I have 2 sisters who are avid gardeners, so I keep my eye out for stained glass yard ornament projects. I saw this lollipop design on the Stained Glass Addicts Facebook group, and decided to modify the design to make yard ornaments as gifts.
I decided to use 1/4" soft copper tubing for my ornaments, which has a 3/8" OD. I bought a 4 foot piece at my local Ace Hardware store to experiment making the first piece.
I went into Sketchup and scaled the Facebook drawing such that the tubing had a 3/8" OD. After I designed it, I printed it out.
When I printed out the first design from Sketchup, I was surprised how large it was. I designed it to use 1-5/8" diameter glass nuggets from Anything in Stained Glass and also smaller 7/8" diameter glass nuggest from either Hobby Lobby or Anything in Stained Glass.
I decided this would be the large model, and I would make a smaller model roughly 1/2 size of this one. I went into Sketchup and designed a 1/2 size version..........which would use primarily 7/8" diameter glass nuggets.
I had to order the large 1-5/8" diameter glass nuggets and some copper patina to do this project. This will be the first time I have ever used copper versus black patina on a project, should be fun!
Back 40 years ago, I was a plumber and this was the last time I worked with bending 1/4" soft copper. The darn stuff wanted to kink on me. I used a board, pattern, and screws to bend the copper.
I got a couple of kinks. I also tried bending the copper on a 2" diameter piece of wood also, which helped some.
I think I will try some 1/8" ID soft copper that has a 1/4" OD, and see if it bends much easier. I also want to try a bender tool and see if that helps. I ordered both from McMaster-Carr.
So this 1st piece is done, except applying the copper patina to the solder points.
I was not happy with this project. I don't like the look of the kinks I made while bending. The scale size between the copper tubing and the glass stones just does not look right. I'm hoping the next one with the smaller 1/8" ID copper tube looks better.
I decided to try bending by hand, before I had to use the bender I bought from McMaster-Carr. The smaller tubing bent much easier, and I had zero kinks !!!!!!!
I installed screws as I bent the tubing to the pattern.
I laid out the stones until I liked the look of them. I had my wife check, and she was ok with my design !!
My process for the glass stones was:
1. Wrap in Hobby Lead
2. Use large adjustable pliers to squeeze the 2 ends together.
3. Use the same pliers to hold the piece with lead
4. Drop a small amount of molten solder from the iron to the joint
5. Place leaded glass glob in its correct location
6. Apply flux with brush
7. Hold iron against the copper tube to get it hot enough for the solder to stick to it.......then move the iron to the thin hobby lead to heat it.

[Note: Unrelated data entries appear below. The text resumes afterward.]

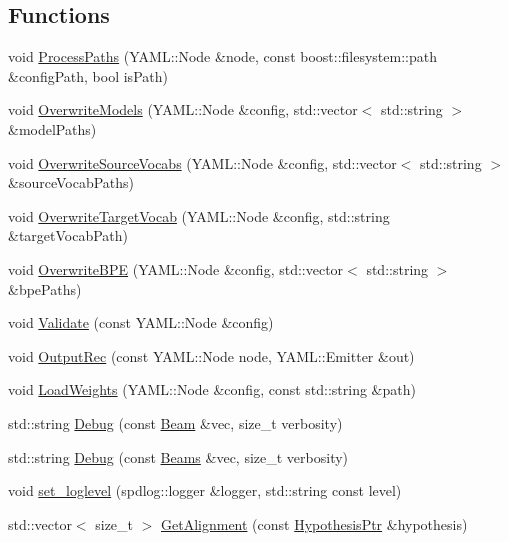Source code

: \subsection*{Functions}
\begin{DoxyCompactItemize}
\item 
void \hyperlink{namespaceamunmt_aa294dffea2547350d8ba90401bbe85d1}{Process\+Paths} (Y\+A\+M\+L\+::\+Node \&node, const boost\+::filesystem\+::path \&config\+Path, bool is\+Path)
\item 
void \hyperlink{namespaceamunmt_a223f2f561452f574093618cd336c43de}{Overwrite\+Models} (Y\+A\+M\+L\+::\+Node \&config, std\+::vector$<$ std\+::string $>$ \&model\+Paths)
\item 
void \hyperlink{namespaceamunmt_a343a63d53ad92c670141e5740f3eab7a}{Overwrite\+Source\+Vocabs} (Y\+A\+M\+L\+::\+Node \&config, std\+::vector$<$ std\+::string $>$ \&source\+Vocab\+Paths)
\item 
void \hyperlink{namespaceamunmt_a1b4b3e3a5cfcb79de4fd92c34e3fa4e3}{Overwrite\+Target\+Vocab} (Y\+A\+M\+L\+::\+Node \&config, std\+::string \&target\+Vocab\+Path)
\item 
void \hyperlink{namespaceamunmt_a3d7f2e636dd3e33b80855722d08f9a18}{Overwrite\+B\+PE} (Y\+A\+M\+L\+::\+Node \&config, std\+::vector$<$ std\+::string $>$ \&bpe\+Paths)
\item 
void \hyperlink{namespaceamunmt_ad51b66163a1437dc0ffd4aedbb0bd067}{Validate} (const Y\+A\+M\+L\+::\+Node \&config)
\item 
void \hyperlink{namespaceamunmt_aef479ee5514fb431474e91580190fd39}{Output\+Rec} (const Y\+A\+M\+L\+::\+Node node, Y\+A\+M\+L\+::\+Emitter \&out)
\item 
void \hyperlink{namespaceamunmt_a18aa660f48877e9279fb9e91dee85ce2}{Load\+Weights} (Y\+A\+M\+L\+::\+Node \&config, const std\+::string \&path)
\item 
std\+::string \hyperlink{namespaceamunmt_a807aed7e91d9c04595d8e32c1157ca4e}{Debug} (const \hyperlink{namespaceamunmt_a534a3a9a1d99c01a5adf05e700a26012}{Beam} \&vec, size\+\_\+t verbosity)
\item 
std\+::string \hyperlink{namespaceamunmt_a6e2a280e85c7e0845ed2c3bb793a86af}{Debug} (const \hyperlink{namespaceamunmt_a90a1b353bc62cb90bc8e8da7edc3edc0}{Beams} \&vec, size\+\_\+t verbosity)
\item 
void \hyperlink{namespaceamunmt_a14c0b46e2e86d44662d37f953788043c}{set\+\_\+loglevel} (spdlog\+::logger \&logger, std\+::string const level)
\item 
std\+::vector$<$ size\+\_\+t $>$ \hyperlink{namespaceamunmt_acf078c1279ce98077a069ba41811faa6}{Get\+Alignment} (const \hyperlink{namespaceamunmt_a9dd9d255e51649b0af19d0e895d52d2f}{Hypothesis\+Ptr} \&hypothesis)

\end{DoxyCompactItemize}
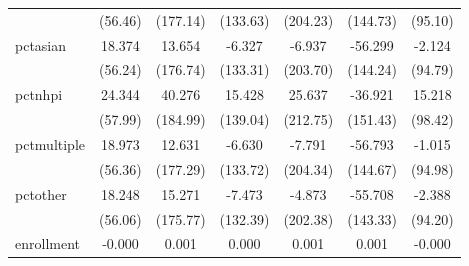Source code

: {\begin{tabular}{l*{6}{c}}
            &                  (56.46)         &                 (177.14)         &                 (133.63)         &                 (204.23)         &                 (144.73)         &                  (95.10)         \\
pctasian    &                   18.374         &                   13.654         &                   -6.327         &                   -6.937         &                  -56.299         &                   -2.124         \\
            &                  (56.24)         &                 (176.74)         &                 (133.31)         &                 (203.70)         &                 (144.24)         &                  (94.79)         \\
pctnhpi     &                   24.344         &                   40.276         &                   15.428         &                   25.637         &                  -36.921         &                   15.218         \\
            &                  (57.99)         &                 (184.99)         &                 (139.04)         &                 (212.75)         &                 (151.43)         &                  (98.42)         \\
pctmultiple &                   18.973         &                   12.631         &                   -6.630         &                   -7.791         &                  -56.793         &                   -1.015         \\
            &                  (56.36)         &                 (177.29)         &                 (133.72)         &                 (204.34)         &                 (144.67)         &                  (94.98)         \\
pctother    &                   18.248         &                   15.271         &                   -7.473         &                   -4.873         &                  -55.708         &                   -2.388         \\
            &                  (56.06)         &                 (175.77)         &                 (132.39)         &                 (202.38)         &                 (143.33)         &                  (94.20)         \\
enrollment  &                   -0.000         &                    0.001         &                    0.000         &                    0.001         &                    0.001         &                   -0.000         \\

\end{tabular}}
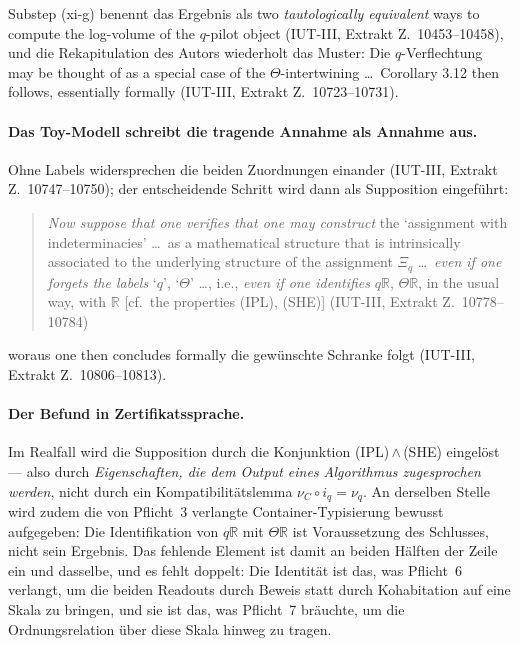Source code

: \documentclass[11pt,a4paper]{article}
\theoremstyle{definition}
\newcommand{\anchor}[2]{(#1, Extrakt Z.~#2)}
\begin{document}
Substep (xi-g) benennt das Ergebnis als \glqq two \emph{tautologically equivalent} ways
to compute the log-volume of the $q$-pilot object\grqq
\anchor{IUT-III}{10453--10458}, und die Rekapitulation des Autors wiederholt das
Muster: Die $q$-Verflechtung \glqq may be thought of as a special case of the
$\Theta$-intertwining \dots\ Corollary 3.12 then follows, essentially formally\grqq
\anchor{IUT-III}{10723--10731}.

\paragraph{Das Toy-Modell schreibt die tragende Annahme als Annahme aus.} Ohne
Labels widersprechen die beiden Zuordnungen einander
\anchor{IUT-III}{10747--10750}; der entscheidende Schritt wird dann als
Supposition eingeführt:

\begin{quote}\small
\glqq \emph{Now suppose that one verifies that one may construct} the `assignment with
indeterminacies' \dots\ as a mathematical structure that is intrinsically
associated to the underlying structure of the assignment $\Xi_q$ \dots\
\emph{even if one forgets the labels} `$q$', `$\Theta$' \dots, i.e., \emph{even if
one identifies} $q\mathbb{R}$, $\Theta\mathbb{R}$, in the usual way, with
$\mathbb{R}$ [cf.\ the properties (IPL), (SHE)]\grqq
\hfill\anchor{IUT-III}{10778--10784}
\end{quote}

woraus \glqq one then concludes formally\grqq{} die gewünschte Schranke folgt
\anchor{IUT-III}{10806--10813}.

\paragraph{Der Befund in Zertifikatssprache.} Im Realfall wird die Supposition
durch die Konjunktion (IPL)\,$\wedge$\,(SHE) eingelöst --- also durch
\emph{Eigenschaften, die dem Output eines Algorithmus zugesprochen werden}, nicht
durch ein Kompatibilitätslemma $\nu_C \circ i_q = \nu_q$. An derselben Stelle wird
zudem die von Pflicht~3 verlangte Container-Typisierung bewusst aufgegeben: Die
Identifikation von $q\mathbb{R}$ mit $\Theta\mathbb{R}$ ist Voraussetzung des
Schlusses, nicht sein Ergebnis. Das fehlende Element ist damit an beiden Hälften
der Zeile ein und dasselbe, und es fehlt doppelt: Die Identität ist das, was
Pflicht~6 verlangt, um die beiden Readouts durch Beweis statt durch Kohabitation
auf eine Skala zu bringen, und sie ist das, was Pflicht~7 bräuchte, um die
Ordnungsrelation über diese Skala hinweg zu tragen.
\end{document}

Because the copper tube acts as a "heat sink", it soaks up the heat before the spot you want to solder gets hot enough for the solder to stick to it. It takes a few times to get the hang of soldering these joints!
When I got the 1st side soldered, I was so excited to see it in the sun after the copper patina was applied............I forgot to solder the back side!! I put on the copper patina, then when I washed it I found the error.
When I tried to solder the back side then, the solder would not stick!! Apparently the copper patina is enough of a chemical barrier, it won't stick. I must have made this error before with black patina on a panel, but I was able to solder it because no patina had flowed to the back side??
I got out the Dremel, with a small steel brush, and cleaned all the joints................then with flux...........the solder would stick ok. Lesson Learned !!
I really like the look using the smaller 1/8" ID copper tube...........as compared to the larger 1/4" ID copper tube...........so I am abandoning making any more of these with the larger 1/4" ID tubing. I will make some more with the smaller 1/8" copper tube.
Unit #2 of the smaller size only took me 2 hours !!!!!!!! It turned out great !
I ordered more materials, enough to build 7 more lollipops.
By the time I got to the 7th unit, I had the time down to 1.5 hours per lollipop. It is about a toss-up between the time required to wrap each piece in hobby foil and solder.........versus soldering the wrapped nuggets onto the 1/4" copper.
These took 1.5 to 2 hours each to make...........pretty fast for a stained glass project!!
The ladies really like the look of these, so they are a popular gift.
I don't think you even need to solder the back side on these units. If you do a good job on soldering the front, they are sturdy enough without soldering the back side. The back side is harder to solder, especially the nugget to nugget joint. You will need to check both sides for "runs" of solder, and remove those. I like the copper patina I used on this project.